Plain-text document sources
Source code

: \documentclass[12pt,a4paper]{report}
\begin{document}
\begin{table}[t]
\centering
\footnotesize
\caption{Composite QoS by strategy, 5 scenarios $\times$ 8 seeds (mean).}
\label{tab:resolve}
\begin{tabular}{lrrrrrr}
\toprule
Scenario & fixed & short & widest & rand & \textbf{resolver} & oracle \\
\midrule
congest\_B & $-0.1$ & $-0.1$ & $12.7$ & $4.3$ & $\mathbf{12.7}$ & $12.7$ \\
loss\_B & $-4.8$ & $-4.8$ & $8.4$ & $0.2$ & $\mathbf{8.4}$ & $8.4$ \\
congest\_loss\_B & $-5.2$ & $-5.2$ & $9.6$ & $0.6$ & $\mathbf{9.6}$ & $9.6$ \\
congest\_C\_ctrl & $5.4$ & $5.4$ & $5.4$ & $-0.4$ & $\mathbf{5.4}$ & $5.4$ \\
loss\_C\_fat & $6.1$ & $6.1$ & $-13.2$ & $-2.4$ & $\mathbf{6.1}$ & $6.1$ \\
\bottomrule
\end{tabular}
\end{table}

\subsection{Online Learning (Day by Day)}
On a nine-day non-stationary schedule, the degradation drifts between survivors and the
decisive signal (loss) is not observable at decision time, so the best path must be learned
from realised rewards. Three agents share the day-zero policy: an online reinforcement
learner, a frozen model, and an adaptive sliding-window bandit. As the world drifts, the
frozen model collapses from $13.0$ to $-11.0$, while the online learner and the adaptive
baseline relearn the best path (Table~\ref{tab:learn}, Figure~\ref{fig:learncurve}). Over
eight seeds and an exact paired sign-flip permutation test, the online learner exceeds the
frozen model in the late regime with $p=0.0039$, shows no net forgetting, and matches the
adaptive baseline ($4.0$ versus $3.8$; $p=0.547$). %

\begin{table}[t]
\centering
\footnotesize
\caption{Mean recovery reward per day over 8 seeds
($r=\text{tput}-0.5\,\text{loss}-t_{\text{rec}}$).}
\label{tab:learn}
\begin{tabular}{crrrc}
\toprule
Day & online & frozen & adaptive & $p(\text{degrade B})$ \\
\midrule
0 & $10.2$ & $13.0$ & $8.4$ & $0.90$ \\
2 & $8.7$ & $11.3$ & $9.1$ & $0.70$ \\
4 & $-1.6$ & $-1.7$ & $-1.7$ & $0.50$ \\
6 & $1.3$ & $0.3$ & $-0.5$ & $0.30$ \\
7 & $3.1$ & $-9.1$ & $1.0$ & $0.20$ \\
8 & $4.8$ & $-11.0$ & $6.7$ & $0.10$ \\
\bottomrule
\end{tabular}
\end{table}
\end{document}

Directions for this task: Look through the records above and please copy every line in which the string "begin" occurs.

Expected answer:
\begin{document}
\begin{table}[t]
\begin{tabular}{lrrrrrr}
\begin{table}[t]
\begin{tabular}{crrrc}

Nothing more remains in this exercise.